Avec Karim Adam (كريم آدم), ce panorama de l’illustration égyptienne aborde quelques-uns des plus jeunes créateurs actuels. Mais les influences de leurs aînés restent particulièrement visibles dans le choix d’illustrations qu’a opéré Rehab el-Baroudy. On y retrouve, de gauche à droite, l’empreinte de Mohieddine Ellabad avec la juxtaposition, sur l’ensemble de la surface de la couverture, de signes graphiques quotidiens de tout genre et de toutes origines ; celle de Hilmi Touni avec ses lignes grasses soulignant les contrastes de couleurs et de formes ; et même celle d’Ahmed Ellabad et ses collages qui provoquent l’imagination du spectateur.

El-Sawwaf, couverture pour « La tour de la vierge » de I. Abdel-Méguid et « Rimouda » de Gh.

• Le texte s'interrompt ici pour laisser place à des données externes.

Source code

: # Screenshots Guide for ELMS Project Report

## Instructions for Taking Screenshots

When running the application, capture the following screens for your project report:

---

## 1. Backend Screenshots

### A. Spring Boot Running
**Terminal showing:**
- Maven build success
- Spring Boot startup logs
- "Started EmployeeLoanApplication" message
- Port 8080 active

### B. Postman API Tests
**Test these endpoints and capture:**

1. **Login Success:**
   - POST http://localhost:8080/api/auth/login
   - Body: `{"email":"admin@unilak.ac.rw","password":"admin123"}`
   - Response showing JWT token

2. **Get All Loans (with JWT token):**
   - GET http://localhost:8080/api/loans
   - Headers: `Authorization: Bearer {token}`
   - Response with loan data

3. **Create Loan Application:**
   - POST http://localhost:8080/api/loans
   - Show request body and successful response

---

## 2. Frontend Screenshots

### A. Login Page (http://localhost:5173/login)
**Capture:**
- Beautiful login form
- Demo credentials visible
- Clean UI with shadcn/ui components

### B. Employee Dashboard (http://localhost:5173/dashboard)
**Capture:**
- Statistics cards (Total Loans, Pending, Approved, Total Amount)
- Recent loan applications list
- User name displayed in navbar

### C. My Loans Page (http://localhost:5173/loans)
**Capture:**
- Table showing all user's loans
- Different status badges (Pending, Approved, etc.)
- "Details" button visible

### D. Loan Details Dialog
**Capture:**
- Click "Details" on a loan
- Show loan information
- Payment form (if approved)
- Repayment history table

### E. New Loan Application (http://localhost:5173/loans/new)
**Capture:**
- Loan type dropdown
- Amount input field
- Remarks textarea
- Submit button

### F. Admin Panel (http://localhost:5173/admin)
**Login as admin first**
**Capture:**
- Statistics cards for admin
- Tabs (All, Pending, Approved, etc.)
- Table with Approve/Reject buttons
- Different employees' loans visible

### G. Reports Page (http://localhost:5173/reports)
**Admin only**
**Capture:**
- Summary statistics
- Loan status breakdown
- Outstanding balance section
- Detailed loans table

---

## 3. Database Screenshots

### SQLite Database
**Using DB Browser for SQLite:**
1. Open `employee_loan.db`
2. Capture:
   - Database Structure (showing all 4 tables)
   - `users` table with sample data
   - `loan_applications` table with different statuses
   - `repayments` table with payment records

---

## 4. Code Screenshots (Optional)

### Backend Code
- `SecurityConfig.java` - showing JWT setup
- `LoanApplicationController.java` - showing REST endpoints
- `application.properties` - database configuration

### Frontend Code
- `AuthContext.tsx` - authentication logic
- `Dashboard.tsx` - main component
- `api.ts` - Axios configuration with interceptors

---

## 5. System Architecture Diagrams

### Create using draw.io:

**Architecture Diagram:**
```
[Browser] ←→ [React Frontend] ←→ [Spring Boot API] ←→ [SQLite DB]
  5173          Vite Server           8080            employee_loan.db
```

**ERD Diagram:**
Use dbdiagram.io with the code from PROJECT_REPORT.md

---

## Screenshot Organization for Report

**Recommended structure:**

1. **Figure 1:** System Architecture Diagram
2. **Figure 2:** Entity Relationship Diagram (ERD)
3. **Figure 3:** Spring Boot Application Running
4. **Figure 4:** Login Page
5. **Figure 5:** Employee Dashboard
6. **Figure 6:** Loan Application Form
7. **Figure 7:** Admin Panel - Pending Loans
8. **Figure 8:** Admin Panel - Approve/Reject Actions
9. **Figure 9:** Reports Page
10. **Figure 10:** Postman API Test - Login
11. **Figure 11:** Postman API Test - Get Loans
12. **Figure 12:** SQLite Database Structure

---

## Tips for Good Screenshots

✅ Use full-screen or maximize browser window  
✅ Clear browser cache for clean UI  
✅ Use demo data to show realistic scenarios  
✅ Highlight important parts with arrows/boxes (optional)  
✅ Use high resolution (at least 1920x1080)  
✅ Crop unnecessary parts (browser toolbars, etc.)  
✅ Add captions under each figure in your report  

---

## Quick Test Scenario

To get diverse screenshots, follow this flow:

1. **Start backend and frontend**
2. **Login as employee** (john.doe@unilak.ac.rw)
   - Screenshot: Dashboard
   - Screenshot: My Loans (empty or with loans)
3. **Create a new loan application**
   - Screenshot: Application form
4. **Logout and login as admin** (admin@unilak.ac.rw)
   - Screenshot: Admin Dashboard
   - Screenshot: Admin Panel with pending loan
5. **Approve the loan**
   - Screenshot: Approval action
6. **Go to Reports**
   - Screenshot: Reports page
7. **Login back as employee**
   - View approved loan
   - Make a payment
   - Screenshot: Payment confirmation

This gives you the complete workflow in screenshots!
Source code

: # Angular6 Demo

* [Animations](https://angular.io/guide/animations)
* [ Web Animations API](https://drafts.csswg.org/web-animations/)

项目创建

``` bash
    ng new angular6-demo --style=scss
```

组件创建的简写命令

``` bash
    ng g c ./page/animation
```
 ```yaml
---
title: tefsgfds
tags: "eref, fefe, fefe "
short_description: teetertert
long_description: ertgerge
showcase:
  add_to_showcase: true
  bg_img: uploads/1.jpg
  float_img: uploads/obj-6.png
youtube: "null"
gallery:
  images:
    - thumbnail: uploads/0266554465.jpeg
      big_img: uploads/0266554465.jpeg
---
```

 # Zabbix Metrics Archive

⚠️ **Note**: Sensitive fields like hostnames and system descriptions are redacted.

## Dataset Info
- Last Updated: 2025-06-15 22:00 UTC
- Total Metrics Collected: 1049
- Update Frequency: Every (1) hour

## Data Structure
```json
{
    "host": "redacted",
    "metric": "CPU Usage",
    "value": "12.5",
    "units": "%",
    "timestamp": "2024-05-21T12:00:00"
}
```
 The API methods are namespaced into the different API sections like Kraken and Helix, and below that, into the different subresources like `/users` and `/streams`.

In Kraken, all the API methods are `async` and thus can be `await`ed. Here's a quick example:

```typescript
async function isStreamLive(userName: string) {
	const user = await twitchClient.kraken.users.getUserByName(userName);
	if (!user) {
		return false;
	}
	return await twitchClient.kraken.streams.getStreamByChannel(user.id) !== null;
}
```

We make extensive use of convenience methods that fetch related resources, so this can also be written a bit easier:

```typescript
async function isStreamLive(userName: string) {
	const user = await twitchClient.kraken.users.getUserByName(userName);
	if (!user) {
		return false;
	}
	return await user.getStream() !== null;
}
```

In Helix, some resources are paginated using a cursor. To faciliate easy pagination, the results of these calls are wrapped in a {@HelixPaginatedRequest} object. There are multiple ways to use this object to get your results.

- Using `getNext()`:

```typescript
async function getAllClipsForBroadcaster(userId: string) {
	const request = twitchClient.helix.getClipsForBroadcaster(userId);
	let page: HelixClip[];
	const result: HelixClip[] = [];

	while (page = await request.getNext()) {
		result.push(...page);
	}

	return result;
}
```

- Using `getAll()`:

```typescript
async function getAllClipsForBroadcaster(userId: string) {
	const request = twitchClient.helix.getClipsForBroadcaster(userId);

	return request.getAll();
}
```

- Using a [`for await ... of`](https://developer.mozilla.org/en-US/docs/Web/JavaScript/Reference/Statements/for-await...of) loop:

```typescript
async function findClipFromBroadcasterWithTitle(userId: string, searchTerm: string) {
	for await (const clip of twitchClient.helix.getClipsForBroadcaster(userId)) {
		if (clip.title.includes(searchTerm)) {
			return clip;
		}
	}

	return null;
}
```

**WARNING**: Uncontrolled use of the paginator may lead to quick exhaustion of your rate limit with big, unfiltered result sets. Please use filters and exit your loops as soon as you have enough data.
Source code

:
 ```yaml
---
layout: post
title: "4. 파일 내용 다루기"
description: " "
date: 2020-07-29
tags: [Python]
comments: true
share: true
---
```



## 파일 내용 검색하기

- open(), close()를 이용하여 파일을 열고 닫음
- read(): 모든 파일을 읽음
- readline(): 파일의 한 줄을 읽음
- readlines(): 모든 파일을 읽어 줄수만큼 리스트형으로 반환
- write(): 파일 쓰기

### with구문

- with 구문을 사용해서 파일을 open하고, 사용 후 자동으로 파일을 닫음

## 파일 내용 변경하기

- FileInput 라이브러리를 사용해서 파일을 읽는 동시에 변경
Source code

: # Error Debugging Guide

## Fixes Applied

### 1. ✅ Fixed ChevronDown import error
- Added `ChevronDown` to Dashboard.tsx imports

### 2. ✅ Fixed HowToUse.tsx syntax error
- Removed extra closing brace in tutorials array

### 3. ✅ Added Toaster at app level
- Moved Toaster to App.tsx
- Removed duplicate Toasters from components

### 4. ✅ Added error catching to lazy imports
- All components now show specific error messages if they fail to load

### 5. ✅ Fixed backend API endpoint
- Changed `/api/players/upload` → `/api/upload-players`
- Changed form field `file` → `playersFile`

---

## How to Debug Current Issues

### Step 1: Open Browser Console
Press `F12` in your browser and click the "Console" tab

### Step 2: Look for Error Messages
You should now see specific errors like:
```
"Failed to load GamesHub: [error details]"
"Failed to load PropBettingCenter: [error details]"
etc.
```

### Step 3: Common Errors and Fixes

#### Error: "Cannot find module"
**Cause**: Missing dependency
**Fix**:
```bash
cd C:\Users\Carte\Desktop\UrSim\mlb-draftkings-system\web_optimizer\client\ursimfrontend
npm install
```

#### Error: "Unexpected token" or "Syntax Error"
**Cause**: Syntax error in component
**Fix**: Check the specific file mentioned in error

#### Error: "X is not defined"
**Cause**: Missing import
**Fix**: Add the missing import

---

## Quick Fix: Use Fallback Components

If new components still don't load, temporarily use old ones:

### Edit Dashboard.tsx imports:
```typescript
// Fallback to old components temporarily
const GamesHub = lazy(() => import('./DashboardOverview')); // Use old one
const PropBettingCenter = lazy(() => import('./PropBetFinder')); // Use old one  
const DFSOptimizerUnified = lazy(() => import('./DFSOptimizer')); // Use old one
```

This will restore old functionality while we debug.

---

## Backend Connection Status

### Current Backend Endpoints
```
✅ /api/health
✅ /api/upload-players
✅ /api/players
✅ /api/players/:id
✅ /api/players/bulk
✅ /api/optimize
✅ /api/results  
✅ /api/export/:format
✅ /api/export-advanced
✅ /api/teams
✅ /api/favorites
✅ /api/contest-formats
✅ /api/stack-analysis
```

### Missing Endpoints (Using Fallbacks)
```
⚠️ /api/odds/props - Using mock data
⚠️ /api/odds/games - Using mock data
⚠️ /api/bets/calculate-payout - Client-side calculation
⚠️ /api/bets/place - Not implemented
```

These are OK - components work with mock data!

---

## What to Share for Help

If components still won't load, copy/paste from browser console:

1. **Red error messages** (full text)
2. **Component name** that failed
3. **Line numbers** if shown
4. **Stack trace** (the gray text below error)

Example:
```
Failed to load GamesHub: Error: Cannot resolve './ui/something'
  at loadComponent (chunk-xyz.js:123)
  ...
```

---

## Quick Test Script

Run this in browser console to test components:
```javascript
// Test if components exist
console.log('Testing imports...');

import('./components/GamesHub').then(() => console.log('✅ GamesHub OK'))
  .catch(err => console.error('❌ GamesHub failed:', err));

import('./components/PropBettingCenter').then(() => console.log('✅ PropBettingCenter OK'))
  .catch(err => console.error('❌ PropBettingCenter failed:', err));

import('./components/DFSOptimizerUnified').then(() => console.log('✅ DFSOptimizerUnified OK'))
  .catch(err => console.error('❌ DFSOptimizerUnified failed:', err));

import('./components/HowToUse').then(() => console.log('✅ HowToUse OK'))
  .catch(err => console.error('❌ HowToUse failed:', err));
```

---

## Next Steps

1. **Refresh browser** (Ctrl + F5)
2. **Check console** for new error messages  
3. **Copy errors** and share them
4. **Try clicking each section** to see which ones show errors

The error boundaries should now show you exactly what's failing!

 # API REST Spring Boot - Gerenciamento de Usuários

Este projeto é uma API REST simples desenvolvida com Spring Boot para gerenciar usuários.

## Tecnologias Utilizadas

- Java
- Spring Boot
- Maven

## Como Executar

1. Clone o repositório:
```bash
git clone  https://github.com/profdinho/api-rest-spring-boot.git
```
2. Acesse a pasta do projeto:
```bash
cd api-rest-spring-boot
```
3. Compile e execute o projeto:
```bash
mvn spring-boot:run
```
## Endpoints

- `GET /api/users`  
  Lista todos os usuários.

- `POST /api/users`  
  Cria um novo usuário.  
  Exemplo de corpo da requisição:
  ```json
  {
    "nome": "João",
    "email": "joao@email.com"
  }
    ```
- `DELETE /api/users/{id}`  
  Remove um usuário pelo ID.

Hamdan.

Rehab el-Baroudy trouve plus de maturité dans le travail de ‘Abd al-Rahman el-Sawwâf (عبد الرحمن الصواف) qui intègre à sa manière toutes ces références dans des couvertures où son propre style s’affirme de façon incontestable, notamment en s’appuyant sur un assemblage de sections découpées horizontalement, ce qui lui permet de « citer », comme il l’entend, les éléments du texte qu’il retient pour son illustration.

Mourad, couverture pour ses propres textes, « La terre du dieu » et « 1919 ».

 

 

 

 

 

 

 

Avec Ahmed Mourad, auteur à succès à qui il arrive d’illustrer ses propres ouvrages, on aborde un autre territoire de l’édition, celui des best-sellers. Sa formation cinématographique explique sans doute, comme il l’est écrit dans l’article présenté ici, que ses couvertures ressemblent à ce point à des affiches de cinéma. Mais il est certain également que ce vocabulaire esthétique, à la fois très occidentalisé et très proche, dans bien des cas, d’un traitement orientaliste des références locales, fonctionne sans doute parfaitement avec le « grand public » visé par ces œuvres, celui des classes urbaines favorisées à qui ne parlent pas autant d’autres propositions visuelles trop élitistes ou trop « intellectuelles ».

Ce tour d’horizon des graphistes égyptiens se termine par une référence à une femme, Ghada Khalifa, alors que la profession, en Égypte en tout cas, reste encore très masculine. À tout prendre, Rehab el-Baroudy aurait pu faire porter son choix sur une autre graphiste, Ghada Wali (غادة والي ) qui, à peine âgée de 27 ans, collectionne déjà les distinctions internationales. Elle possède son propre site, sur lequel on trouve notamment une très belle « chronologie » (time line) de l’imprimerie en Égypte que je vous engage à découvrir. Et puis, pour boucler, un bon demi-siècle plus tard, la boucle ouverte avec Gamâl Qutb, on y trouve également une série de projets pour les œuvres les plus célèbres de Naguib Mahfouz.

En français, quelques-uns de ces illustrateurs sont disponibles grâce au travail d’éditeurs aussi curieux que courageux. Outre la traduction d’un album de Mohieddine Ellabad signalé naguère, il faut absolument découvrir, si vous ne les connaissez déjà, les éditions du Port a jauni, qui ont publié aussi bien Hilmi Touni que Walid Taher.